The retinas from 30-day-old SD rats were harvested under dim red light, and the retinas were suspended in cold Hybernate A media (Life Technologies). Each retina was transferred to a tube with 1 ml of HybA and warmed for 8 min at 37 °C in a water bath. The warmed HybA media was aspirated, and the retina was incubated with Papain (0.06 mg/ml Worthington biochemical, Lakewood, NJ, USA) in HybA for 20 min at 37 °C in a water bath with gentle shaking every 10 min. Papain solution was aspirated and 1 ml of 2% FBS solution in HybA was added to the retina and incubated for 5 min at room temperature to stop the enzymatic reaction. FBS solution was aspirated and Neurobasal (NBA) media supplemented with 1 : 50 B27 and 0.5 mM of l-Glutamine was added to the tissue. For the dissociation of the retinal cells, the treated retinas were manually pipetted (gently 5–6 times) using 1000 μl and 200 μl tips. The retinal suspension containing dissociated cells was collected.

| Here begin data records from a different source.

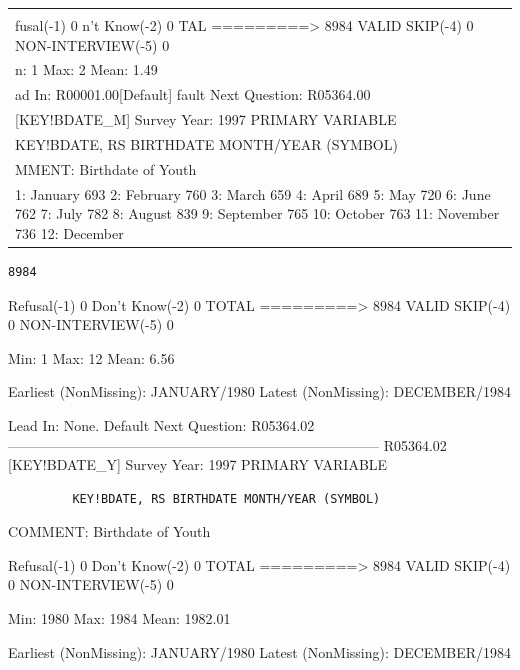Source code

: \documentclass[
  man,floatsintext]{apa6}
\begin{document}
\begin{longtable}[]{@{}
  >{\centering\arraybackslash}p{}@{}}
\toprule\noalign{}
\begin{minipage}[b]{\linewidth}\centering
8984
\end{minipage} \\
\midrule\noalign{}
\endhead
\bottomrule\noalign{}
\endlastfoot
8984 \\
fusal(-1) 0
n't Know(-2) 0
TAL =========\textgreater{} 8984 VALID SKIP(-4) 0 NON-INTERVIEW(-5) 0 \\
n: 1 Max: 2 Mean: 1.49 \\
ad In: R00001.00{[}Default{]}
fault Next Question: R05364.00 \\
5364.01 {[}KEY!BDATE\_M{]} Survey Year: 1997
PRIMARY VARIABLE \\
KEY!BDATE, RS BIRTHDATE MONTH/YEAR (SYMBOL) \\
MMENT: Birthdate of Youth \\
816 1: January
693 2: February
760 3: March
659 4: April
689 5: May
720 6: June
762 7: July
782 8: August
839 9: September
765 10: October
763 11: November
736 12: December \\
\end{longtable}

\begin{verbatim}
8984
\end{verbatim}

Refusal(-1) 0
Don't Know(-2) 0
TOTAL =========\textgreater{} 8984 VALID SKIP(-4) 0 NON-INTERVIEW(-5) 0

Min: 1 Max: 12 Mean: 6.56

Earliest (NonMissing): JANUARY/1980
Latest (NonMissing): DECEMBER/1984

Lead In: None.
Default Next Question: R05364.02
--------------------------------------------------------------------------------
R05364.02 {[}KEY!BDATE\_Y{]} Survey Year: 1997
PRIMARY VARIABLE

\begin{verbatim}
         KEY!BDATE, RS BIRTHDATE MONTH/YEAR (SYMBOL)
\end{verbatim}

COMMENT: Birthdate of Youth

Refusal(-1) 0
Don't Know(-2) 0
TOTAL =========\textgreater{} 8984 VALID SKIP(-4) 0 NON-INTERVIEW(-5) 0

Min: 1980 Max: 1984 Mean: 1982.01

Earliest (NonMissing): JANUARY/1980
Latest (NonMissing): DECEMBER/1984
\end{document}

The retinal suspension was placed on lectin-coated petri dishes and incubated for 30 min at 37 °C with gentle swirling every 10 min. After incubation, non-adherent cells were removed by washing them with serum-free NBA media. The attached cells were dissociated with pipetting and seeded with 4 × 105 cm2 in NBA media supplemented with B27 and Glutamine.

Semi-quantitative RT-PCR

Semi-quantitative RT-PCR was performed with cDNAs prepared from photoreceptors isolated from the WT rats. PCR products were detected using 1% agarose gel and UV light based imager (Life Technologies). Primer sequences (Sigma-Aldrich) for different retinal cell specific markers are provided in Supplementary Table S1.

MTT assay

Cell viability was assessed by a 3-(4, 5-dimethylthiazol- 2-yl)-2-5-diphenyl tetrazolium bromide (MTT) assay. Then, 1 × 105 cells/well were seeded into 96-well micro-culture plates at 37 °C with 5% CO2 and allowed to attach for 24 h. Cells were treated with designated doses of Tn for 48 h and incubated with MTT at a final concentration of 0.5 mg/ml for 4 h before the completion of the exposure time at 37 °C. The formation of MTT to formazon crystals by viable cells was assessed using 200 μl/well of DMSO at room temperature for 15 min. Optical density was measured at 490 nm using a micro-plate reader model 680 (Bio-Rad, Hercules, CA, USA). The reduction in viability of cells in each well was expressed as the percentage of control cells.

Statistical analysis

Two-way ANOVA comparisons were used to calculate the statistical significance of differences in fold-change of mRNA expression and levels of pIP3R protein in rats. A one-way ANOVA test was used to calculate the statistical significance of differences in levels of normalized proteins in P21 ADRP retinas and Ca2+ detection in ADRP photoreceptors. For comparisons of protein levels and Ca2+ detection in Tn-injected and controlled retinas we used the Student’s t-test. To calculate the statistical significance of differences in the a- and b-wave ERG amplitudes, a two-way ANOVA was applied. For all experiments, a P-value lower than 0.05 was considered to be significant (*P<0.05, **P<0.01, ***P<0.001, ****P<0.0001).